☆今日の一枚 327☆
Pink Floyd
Atom Heart Mother
印象的なジャケットである。文字が書かれていないところがよい。ピンク・フロイドの1970年作品『原子心母』である。もちろん、プログレッシブ・ロックの名盤のひとつと評価されるアルバムだ。Atom Heart Motherを『原子心母』と「直訳」したのは、東芝音楽工業のデレクターだった石坂敬一氏なのだそうだが、今考えると、これはこれでよかったという気がする。
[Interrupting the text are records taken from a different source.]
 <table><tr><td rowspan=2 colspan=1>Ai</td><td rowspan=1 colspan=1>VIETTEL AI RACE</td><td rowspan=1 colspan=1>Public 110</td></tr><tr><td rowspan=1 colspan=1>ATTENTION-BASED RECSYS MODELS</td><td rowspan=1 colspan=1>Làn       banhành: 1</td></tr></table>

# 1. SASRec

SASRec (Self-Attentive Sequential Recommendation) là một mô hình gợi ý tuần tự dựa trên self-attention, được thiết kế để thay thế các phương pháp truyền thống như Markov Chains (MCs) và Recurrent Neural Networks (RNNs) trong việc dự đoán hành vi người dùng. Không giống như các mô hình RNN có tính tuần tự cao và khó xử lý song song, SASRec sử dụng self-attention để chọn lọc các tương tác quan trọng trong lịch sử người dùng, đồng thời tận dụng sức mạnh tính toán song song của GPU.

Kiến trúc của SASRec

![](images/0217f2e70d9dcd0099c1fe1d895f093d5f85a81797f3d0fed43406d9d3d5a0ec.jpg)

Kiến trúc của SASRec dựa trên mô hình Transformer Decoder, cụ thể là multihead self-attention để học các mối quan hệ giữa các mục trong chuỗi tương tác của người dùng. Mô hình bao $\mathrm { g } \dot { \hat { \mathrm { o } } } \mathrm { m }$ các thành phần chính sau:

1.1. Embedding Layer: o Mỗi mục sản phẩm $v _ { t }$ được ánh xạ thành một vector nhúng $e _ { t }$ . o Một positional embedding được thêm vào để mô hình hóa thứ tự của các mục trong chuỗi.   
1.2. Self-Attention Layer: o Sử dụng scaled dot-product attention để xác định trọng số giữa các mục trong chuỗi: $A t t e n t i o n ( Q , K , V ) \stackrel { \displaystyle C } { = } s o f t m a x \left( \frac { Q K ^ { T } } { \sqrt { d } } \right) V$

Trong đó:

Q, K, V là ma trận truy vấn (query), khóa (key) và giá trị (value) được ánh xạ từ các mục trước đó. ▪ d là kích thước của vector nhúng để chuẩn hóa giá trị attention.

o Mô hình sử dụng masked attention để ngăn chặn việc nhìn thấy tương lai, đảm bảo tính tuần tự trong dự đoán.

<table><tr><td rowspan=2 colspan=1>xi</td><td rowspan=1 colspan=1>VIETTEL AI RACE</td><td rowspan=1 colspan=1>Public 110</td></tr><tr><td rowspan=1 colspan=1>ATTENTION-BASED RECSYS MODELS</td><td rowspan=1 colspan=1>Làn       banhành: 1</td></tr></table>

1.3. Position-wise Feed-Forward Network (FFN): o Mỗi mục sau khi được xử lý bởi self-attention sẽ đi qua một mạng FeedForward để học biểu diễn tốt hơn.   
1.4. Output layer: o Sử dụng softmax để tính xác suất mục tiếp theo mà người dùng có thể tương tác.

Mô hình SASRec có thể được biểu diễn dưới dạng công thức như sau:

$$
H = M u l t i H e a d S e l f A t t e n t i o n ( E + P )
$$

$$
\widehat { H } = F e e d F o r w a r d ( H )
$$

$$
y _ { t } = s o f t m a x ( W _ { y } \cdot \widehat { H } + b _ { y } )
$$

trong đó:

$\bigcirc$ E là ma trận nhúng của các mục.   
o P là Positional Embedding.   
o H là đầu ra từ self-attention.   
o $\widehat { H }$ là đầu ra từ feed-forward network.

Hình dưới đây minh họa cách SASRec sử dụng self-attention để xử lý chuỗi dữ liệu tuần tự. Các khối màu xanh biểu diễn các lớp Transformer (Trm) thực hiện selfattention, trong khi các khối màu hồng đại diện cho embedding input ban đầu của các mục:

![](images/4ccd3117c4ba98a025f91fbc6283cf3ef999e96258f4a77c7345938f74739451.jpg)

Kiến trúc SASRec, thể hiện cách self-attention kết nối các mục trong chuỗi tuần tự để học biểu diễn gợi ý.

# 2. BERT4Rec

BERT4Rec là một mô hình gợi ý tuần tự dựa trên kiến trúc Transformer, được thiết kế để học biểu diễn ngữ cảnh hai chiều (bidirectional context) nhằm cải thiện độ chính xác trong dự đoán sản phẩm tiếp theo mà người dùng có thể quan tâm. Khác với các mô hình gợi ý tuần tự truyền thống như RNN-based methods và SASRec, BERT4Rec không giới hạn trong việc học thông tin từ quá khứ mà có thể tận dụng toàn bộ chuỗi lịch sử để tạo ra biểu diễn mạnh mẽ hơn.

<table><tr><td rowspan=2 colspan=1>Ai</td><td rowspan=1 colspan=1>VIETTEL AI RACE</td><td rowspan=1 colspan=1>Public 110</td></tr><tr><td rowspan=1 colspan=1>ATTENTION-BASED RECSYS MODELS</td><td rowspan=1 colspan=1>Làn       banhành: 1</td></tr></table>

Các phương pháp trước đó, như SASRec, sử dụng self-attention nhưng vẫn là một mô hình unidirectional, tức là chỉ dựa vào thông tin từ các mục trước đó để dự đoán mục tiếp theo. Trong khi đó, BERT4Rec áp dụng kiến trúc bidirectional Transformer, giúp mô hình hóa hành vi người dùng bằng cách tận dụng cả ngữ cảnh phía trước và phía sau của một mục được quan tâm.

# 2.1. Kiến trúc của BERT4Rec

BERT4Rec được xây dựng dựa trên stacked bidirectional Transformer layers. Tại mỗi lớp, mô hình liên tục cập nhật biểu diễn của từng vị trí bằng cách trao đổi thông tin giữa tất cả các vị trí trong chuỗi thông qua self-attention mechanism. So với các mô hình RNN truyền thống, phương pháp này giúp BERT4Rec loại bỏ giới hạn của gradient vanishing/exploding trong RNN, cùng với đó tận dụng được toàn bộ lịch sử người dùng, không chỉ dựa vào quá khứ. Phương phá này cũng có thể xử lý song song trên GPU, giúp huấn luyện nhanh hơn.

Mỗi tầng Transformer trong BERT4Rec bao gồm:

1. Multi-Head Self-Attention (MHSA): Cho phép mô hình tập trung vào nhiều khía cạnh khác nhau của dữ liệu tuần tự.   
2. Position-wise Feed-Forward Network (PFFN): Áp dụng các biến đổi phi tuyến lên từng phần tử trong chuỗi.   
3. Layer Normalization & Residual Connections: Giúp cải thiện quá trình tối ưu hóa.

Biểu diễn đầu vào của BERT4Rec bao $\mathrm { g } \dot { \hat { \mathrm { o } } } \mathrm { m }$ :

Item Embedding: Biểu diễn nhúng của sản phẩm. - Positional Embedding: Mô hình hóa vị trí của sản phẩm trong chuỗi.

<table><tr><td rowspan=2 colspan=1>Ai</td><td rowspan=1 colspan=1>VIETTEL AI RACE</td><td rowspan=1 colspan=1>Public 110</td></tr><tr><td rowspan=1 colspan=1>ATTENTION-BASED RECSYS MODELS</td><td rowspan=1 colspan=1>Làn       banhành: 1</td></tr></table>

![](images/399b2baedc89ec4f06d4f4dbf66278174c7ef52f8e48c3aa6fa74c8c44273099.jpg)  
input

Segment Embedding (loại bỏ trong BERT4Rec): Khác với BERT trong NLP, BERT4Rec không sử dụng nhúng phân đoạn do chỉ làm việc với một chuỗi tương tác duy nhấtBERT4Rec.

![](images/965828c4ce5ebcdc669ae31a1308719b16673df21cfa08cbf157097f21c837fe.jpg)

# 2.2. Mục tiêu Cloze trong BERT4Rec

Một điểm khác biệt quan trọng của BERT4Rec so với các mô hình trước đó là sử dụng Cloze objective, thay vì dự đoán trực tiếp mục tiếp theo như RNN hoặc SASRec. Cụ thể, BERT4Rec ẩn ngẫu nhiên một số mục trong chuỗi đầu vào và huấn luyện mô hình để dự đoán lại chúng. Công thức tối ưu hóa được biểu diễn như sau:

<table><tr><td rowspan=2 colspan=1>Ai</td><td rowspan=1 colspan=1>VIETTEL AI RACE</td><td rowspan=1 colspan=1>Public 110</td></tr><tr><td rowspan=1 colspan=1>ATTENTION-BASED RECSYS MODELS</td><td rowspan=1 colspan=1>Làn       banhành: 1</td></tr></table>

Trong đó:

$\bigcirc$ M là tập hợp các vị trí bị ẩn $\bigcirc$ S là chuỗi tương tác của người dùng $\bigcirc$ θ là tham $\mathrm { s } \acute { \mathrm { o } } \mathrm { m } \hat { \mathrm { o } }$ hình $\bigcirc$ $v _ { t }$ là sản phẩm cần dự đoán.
あえて訳さないという選択もあったのだろうが、日本人の心にはこの方がすんなり入ってくるという気もする。高校生の私はこの耳慣れない日本語のアルバムタイトルに当惑し、「母なるもの」、ユングいうの原型、「マザー」のようなものかと考えたりしたが、心臓にペースメーカーを埋め込んで、生きながらえている妊婦のことを書いた新聞記事の見出しからヒントを得たものなのだそうだ。
ピンク・フロイドの音楽、あるいはプログレッシブ・ロック全体を考える場合に絶対にはずせない作品であり、内容も悪くはないが、正直にいえば、今日という地点から見ると、ブラスやコーラスの使い方にやや時代性を感じてしまう。その意味では、私の中では例えば『狂気』に比べて一段落ちる。けれども、決して嫌いな作品ではない。現在でも折にふれて取り出し、CDトレイにのせるアルバムである。
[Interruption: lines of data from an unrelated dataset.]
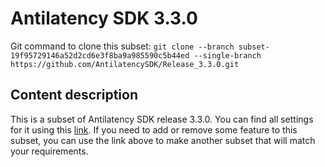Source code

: # Antilatency SDK 3.3.0

Git command to clone this subset: `git clone --branch subset-19f95729146a52d2cd6e3f8ba9a985590c5b44ed --single-branch https://github.com/AntilatencySDK/Release_3.3.0.git`

## Content description

This is a subset of Antilatency SDK release 3.3.0. You can find all settings for it using this [link](https://developers.antilatency.com/Sdk/Configurator_en.html#{"Language":"CPlusPlus","Libraries":{"AltEnvironmentHorizontalGrid":true,"AltEnvironmentPillars":true,"AltEnvironmentSelector":true,"AltTracking":true,"Bracer":true,"DeviceNetwork":true,"HardwareExtensionInterface":true,"RadioMetrics":true,"StorageClient":true,"TrackingAlignment":true},"OS":{"Android":{"aar":false},"Linux":{"aarch64-linux-gnu":false,"arm-linux-gnueabihf":false,"x86_64":false},"WinRT":{"arm64-v8a":false,"armeabi-v7a":false,"x64":false},"Windows":{"x64":true,"x86":false}},"Release":"3.3.0","Target":"Native","TargetSettings":{"Exceptions":true,"MathTypes":"Default"}}). If you need to add or remove some feature to this subset, you can use the link above to make another subset that will match your requirements.
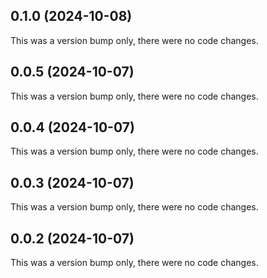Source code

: ## 0.1.0 (2024-10-08)

This was a version bump only, there were no code changes.

## 0.0.5 (2024-10-07)

This was a version bump only, there were no code changes.

## 0.0.4 (2024-10-07)

This was a version bump only, there were no code changes.

## 0.0.3 (2024-10-07)

This was a version bump only, there were no code changes.

## 0.0.2 (2024-10-07)

This was a version bump only, there were no code changes.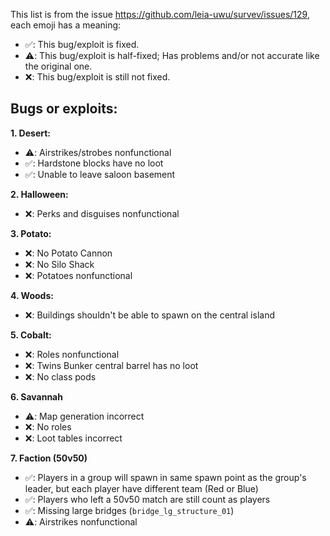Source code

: This list is from the issue https://github.com/leia-uwu/survev/issues/129, each emoji has a meaning:
- ✅: This bug/exploit is fixed.
- ⚠️: This bug/exploit is half-fixed; Has problems and/or not accurate like the original one.
- ❌: This bug/exploit is still not fixed.

## Bugs or exploits:
**1. Desert:**
- ⚠️: Airstrikes/strobes nonfunctional
- ✅: Hardstone blocks have no loot
- ✅: Unable to leave saloon basement

**2. Halloween:**
- ❌: Perks and disguises nonfunctional

**3. Potato:**
- ❌: No Potato Cannon
- ❌: No Silo Shack
- ❌: Potatoes nonfunctional

**4. Woods:**
- ❌: Buildings shouldn't be able to spawn on the central island

**5. Cobalt:**
- ❌: Roles nonfunctional
- ❌: Twins Bunker central barrel has no loot
- ❌: No class pods

**6. Savannah**
- ⚠️: Map generation incorrect
- ❌: No roles
- ❌: Loot tables incorrect

**7. Faction (50v50)**
- ✅: Players in a group will spawn in same spawn point as the group's leader, but each player have different team (Red or Blue)
- ✅: Players who left a 50v50 match are still count as players
- ✅: Missing large bridges (`bridge_lg_structure_01`)
- ⚠️: Airstrikes nonfunctional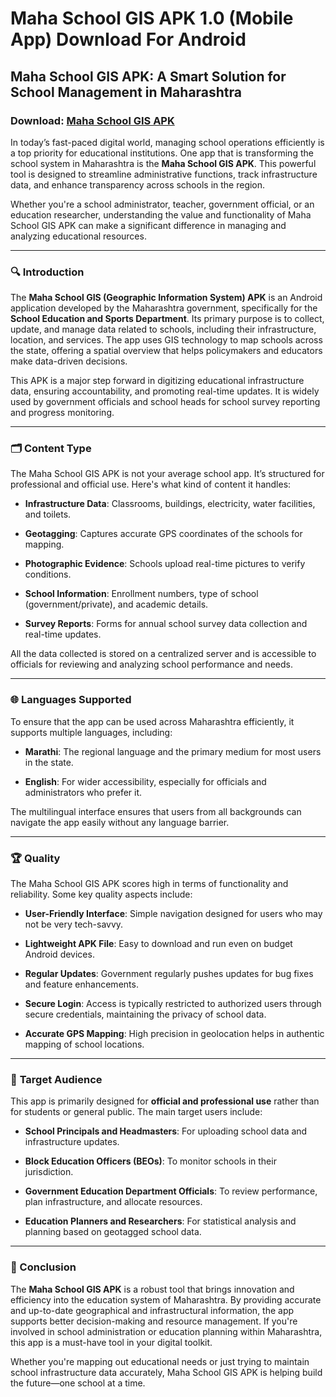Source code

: ﻿# Maha School GIS APK 1.0 (Mobile App) Download For Android

## Maha School GIS APK: A Smart Solution for School Management in Maharashtra
### Download: [Maha School GIS APK](https://byvn.net/6IGW)
In today’s fast-paced digital world, managing school operations efficiently is a top priority for educational institutions. One app that is transforming the school system in Maharashtra is the **Maha School GIS APK**. This powerful tool is designed to streamline administrative functions, track infrastructure data, and enhance transparency across schools in the region.

Whether you're a school administrator, teacher, government official, or an education researcher, understanding the value and functionality of Maha School GIS APK can make a significant difference in managing and analyzing educational resources.

----------

### 🔍 **Introduction**

The **Maha School GIS (Geographic Information System) APK** is an Android application developed by the Maharashtra government, specifically for the **School Education and Sports Department**. Its primary purpose is to collect, update, and manage data related to schools, including their infrastructure, location, and services. The app uses GIS technology to map schools across the state, offering a spatial overview that helps policymakers and educators make data-driven decisions.

This APK is a major step forward in digitizing educational infrastructure data, ensuring accountability, and promoting real-time updates. It is widely used by government officials and school heads for school survey reporting and progress monitoring.

----------

### 🗂️ **Content Type**

The Maha School GIS APK is not your average school app. It’s structured for professional and official use. Here's what kind of content it handles:

-   **Infrastructure Data**: Classrooms, buildings, electricity, water facilities, and toilets.
    
-   **Geotagging**: Captures accurate GPS coordinates of the schools for mapping.
    
-   **Photographic Evidence**: Schools upload real-time pictures to verify conditions.
    
-   **School Information**: Enrollment numbers, type of school (government/private), and academic details.
    
-   **Survey Reports**: Forms for annual school survey data collection and real-time updates.
    

All the data collected is stored on a centralized server and is accessible to officials for reviewing and analyzing school performance and needs.

----------

### 🌐 **Languages Supported**

To ensure that the app can be used across Maharashtra efficiently, it supports multiple languages, including:

-   **Marathi**: The regional language and the primary medium for most users in the state.
    
-   **English**: For wider accessibility, especially for officials and administrators who prefer it.
    

The multilingual interface ensures that users from all backgrounds can navigate the app easily without any language barrier.

----------

### 🏆 **Quality**

The Maha School GIS APK scores high in terms of functionality and reliability. Some key quality aspects include:

-   **User-Friendly Interface**: Simple navigation designed for users who may not be very tech-savvy.
    
-   **Lightweight APK File**: Easy to download and run even on budget Android devices.
    
-   **Regular Updates**: Government regularly pushes updates for bug fixes and feature enhancements.
    
-   **Secure Login**: Access is typically restricted to authorized users through secure credentials, maintaining the privacy of school data.
    
-   **Accurate GPS Mapping**: High precision in geolocation helps in authentic mapping of school locations.
    

----------

### 🎯 **Target Audience**

This app is primarily designed for **official and professional use** rather than for students or general public. The main target users include:

-   **School Principals and Headmasters**: For uploading school data and infrastructure updates.
    
-   **Block Education Officers (BEOs)**: To monitor schools in their jurisdiction.
    
-   **Government Education Department Officials**: To review performance, plan infrastructure, and allocate resources.
    
-   **Education Planners and Researchers**: For statistical analysis and planning based on geotagged school data.
    

----------

### 📲 Conclusion

The **Maha School GIS APK** is a robust tool that brings innovation and efficiency into the education system of Maharashtra. By providing accurate and up-to-date geographical and infrastructural information, the app supports better decision-making and resource management. If you're involved in school administration or education planning within Maharashtra, this app is a must-have tool in your digital toolkit.

Whether you're mapping out educational needs or just trying to maintain school infrastructure data accurately, Maha School GIS APK is helping build the future—one school at a time.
ここ数年、40代の後半になったあたりから、プログレを時々聴くようになった。思えば、若い頃の聴き方は頭でっかちだったと今は思う。作品の位置づけとか、ロック史上における意義とかが、頭のどこかに、というかかなりの部分を占めて聴いていたように思う。今私がプログレを聴くのは、その革新性からでも実験性からでもない。なんというか、癒されるのである。作品の持つ、素朴な抒情性ゆえに、癒され、そのまま眠ってしまうこともしばしばだ。もはや、プログレという範疇も私にはどうでもよい。ただ、どういうわけか、いわゆるプログレ作品には癒される音楽が多い。不思議だ。